### Record extracts

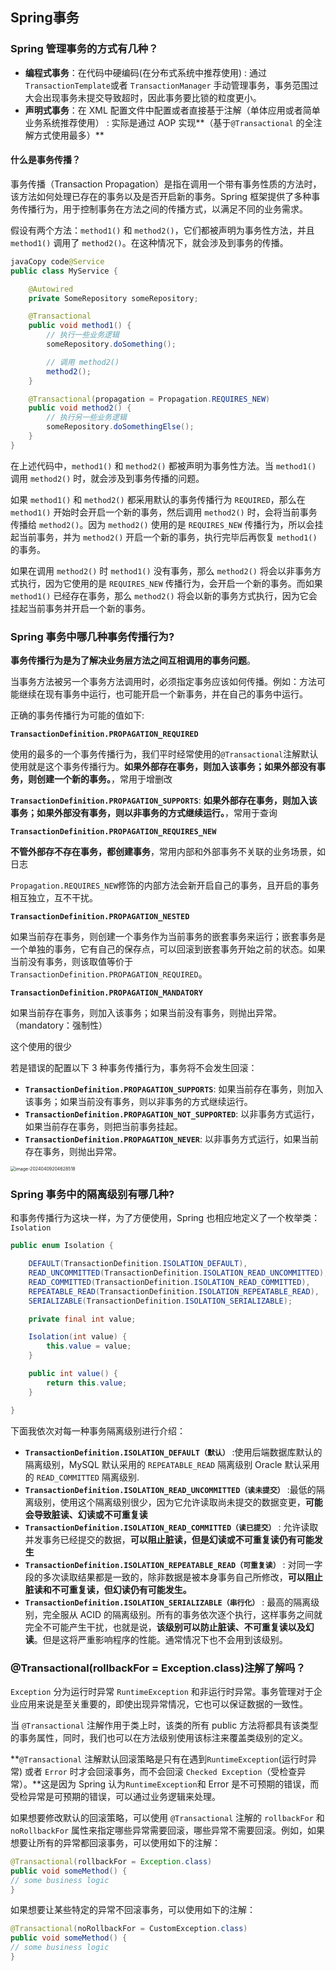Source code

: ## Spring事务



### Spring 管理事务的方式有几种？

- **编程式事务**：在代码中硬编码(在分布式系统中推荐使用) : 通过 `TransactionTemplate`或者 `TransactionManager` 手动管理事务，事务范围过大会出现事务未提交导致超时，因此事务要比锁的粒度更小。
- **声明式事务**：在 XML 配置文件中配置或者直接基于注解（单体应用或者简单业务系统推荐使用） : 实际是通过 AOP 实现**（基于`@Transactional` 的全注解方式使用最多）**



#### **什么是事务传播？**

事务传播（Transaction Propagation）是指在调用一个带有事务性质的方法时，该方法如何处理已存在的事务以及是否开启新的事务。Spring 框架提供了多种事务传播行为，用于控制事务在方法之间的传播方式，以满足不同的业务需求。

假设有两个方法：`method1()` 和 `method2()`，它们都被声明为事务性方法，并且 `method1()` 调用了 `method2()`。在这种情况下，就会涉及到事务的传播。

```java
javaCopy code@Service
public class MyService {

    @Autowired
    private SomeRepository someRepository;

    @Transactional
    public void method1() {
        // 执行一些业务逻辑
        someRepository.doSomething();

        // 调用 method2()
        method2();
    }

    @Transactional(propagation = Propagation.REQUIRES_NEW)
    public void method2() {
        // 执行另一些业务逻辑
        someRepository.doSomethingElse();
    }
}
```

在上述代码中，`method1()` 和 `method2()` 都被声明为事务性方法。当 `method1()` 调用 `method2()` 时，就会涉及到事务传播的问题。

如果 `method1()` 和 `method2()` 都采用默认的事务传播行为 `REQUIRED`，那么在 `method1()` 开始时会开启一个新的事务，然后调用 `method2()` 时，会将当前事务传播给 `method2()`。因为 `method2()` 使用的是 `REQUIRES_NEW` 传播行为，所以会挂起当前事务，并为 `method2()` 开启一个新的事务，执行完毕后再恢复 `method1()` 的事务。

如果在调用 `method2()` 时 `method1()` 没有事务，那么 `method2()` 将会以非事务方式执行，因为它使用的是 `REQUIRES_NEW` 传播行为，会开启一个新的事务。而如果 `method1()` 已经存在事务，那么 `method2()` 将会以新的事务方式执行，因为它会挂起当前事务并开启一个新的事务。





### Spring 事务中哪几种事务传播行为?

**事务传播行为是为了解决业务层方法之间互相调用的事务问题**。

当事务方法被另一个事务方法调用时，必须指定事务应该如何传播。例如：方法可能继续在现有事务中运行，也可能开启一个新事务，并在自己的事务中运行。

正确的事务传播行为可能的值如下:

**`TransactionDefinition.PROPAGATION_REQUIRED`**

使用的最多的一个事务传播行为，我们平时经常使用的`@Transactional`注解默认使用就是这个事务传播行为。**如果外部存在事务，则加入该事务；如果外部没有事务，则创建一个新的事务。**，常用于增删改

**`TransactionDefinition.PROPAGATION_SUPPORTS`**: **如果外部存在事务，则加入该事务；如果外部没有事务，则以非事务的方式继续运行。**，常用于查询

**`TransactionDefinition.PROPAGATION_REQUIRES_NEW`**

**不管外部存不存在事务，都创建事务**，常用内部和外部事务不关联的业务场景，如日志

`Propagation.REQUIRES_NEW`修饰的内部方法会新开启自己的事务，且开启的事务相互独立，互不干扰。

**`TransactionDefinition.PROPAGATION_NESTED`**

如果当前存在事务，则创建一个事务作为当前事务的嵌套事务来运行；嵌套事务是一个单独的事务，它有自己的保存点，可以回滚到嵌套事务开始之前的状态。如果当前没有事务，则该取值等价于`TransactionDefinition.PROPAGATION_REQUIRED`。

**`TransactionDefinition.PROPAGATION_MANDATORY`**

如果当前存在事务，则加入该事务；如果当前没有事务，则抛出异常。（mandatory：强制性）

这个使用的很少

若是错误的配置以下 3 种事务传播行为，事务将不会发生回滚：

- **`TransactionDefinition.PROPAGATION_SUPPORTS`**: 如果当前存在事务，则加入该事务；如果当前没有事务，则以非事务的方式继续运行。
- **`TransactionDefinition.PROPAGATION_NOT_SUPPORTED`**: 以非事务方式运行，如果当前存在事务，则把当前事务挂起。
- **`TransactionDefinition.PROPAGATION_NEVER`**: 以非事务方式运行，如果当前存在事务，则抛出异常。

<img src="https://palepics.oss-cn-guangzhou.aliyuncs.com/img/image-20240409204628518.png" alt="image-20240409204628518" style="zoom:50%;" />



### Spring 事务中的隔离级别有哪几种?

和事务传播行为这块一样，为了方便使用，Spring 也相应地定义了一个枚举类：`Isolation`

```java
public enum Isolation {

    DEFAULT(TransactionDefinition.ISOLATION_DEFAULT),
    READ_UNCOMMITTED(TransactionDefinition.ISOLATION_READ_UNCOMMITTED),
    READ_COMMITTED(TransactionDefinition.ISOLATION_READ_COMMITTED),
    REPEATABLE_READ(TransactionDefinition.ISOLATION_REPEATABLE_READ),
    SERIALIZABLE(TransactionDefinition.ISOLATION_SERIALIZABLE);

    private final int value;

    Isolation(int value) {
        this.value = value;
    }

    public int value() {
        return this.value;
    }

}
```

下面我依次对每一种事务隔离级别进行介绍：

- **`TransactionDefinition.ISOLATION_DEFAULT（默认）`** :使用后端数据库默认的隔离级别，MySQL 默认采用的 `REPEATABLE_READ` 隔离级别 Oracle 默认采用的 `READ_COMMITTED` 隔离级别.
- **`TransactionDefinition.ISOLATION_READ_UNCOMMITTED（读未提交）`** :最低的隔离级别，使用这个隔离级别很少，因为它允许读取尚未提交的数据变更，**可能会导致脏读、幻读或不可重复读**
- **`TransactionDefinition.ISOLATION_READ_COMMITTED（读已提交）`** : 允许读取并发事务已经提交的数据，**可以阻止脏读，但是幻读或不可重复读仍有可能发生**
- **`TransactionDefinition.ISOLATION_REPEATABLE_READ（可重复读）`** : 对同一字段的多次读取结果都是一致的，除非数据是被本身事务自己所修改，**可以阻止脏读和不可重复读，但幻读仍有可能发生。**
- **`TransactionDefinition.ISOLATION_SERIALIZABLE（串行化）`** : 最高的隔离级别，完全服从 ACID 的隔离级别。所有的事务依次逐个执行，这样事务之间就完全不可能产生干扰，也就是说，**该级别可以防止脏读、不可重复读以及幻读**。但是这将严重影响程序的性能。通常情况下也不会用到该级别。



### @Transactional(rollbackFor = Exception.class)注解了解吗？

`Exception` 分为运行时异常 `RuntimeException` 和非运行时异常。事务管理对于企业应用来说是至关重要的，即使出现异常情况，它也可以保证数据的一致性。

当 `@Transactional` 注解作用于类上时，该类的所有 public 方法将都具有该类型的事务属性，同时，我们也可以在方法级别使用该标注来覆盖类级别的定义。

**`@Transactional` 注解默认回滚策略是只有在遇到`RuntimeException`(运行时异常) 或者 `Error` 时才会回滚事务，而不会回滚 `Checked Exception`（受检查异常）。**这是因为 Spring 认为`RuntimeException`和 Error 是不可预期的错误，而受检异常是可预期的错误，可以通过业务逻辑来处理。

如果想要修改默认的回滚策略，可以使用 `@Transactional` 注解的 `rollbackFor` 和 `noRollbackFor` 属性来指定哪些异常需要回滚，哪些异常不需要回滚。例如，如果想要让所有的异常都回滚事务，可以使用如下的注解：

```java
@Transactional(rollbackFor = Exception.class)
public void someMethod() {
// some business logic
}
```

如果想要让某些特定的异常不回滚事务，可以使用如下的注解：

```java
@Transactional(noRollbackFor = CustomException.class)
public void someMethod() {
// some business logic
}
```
---
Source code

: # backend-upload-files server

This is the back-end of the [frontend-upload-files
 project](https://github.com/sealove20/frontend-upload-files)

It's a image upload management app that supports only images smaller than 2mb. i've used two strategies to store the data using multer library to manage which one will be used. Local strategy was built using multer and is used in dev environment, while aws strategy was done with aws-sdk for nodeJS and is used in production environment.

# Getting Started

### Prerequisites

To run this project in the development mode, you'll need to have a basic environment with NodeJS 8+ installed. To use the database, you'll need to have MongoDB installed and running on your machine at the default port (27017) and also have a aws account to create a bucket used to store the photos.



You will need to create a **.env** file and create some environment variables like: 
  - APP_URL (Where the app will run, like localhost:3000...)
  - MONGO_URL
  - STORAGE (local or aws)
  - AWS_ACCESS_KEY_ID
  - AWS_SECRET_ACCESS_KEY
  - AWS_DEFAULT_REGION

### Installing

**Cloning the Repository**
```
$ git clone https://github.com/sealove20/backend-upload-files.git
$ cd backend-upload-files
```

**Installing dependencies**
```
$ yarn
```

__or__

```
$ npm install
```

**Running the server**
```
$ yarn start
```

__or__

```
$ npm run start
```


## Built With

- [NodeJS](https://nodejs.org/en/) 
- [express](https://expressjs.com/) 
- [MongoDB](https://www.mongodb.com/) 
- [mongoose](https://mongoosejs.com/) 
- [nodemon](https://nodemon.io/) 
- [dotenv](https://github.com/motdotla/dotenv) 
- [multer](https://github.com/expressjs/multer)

### Requirement
Would you copy, unchanged, the stretch of the records above that begins at the line containing "- [dotenv](https://github.com/motdotla/dotenv)" and ends at the line containing "- [multer](https://github.com/expressjs/multer)", and only that?

### Written answer
- [dotenv](https://github.com/motdotla/dotenv) 
- [multer](https://github.com/expressjs/multer)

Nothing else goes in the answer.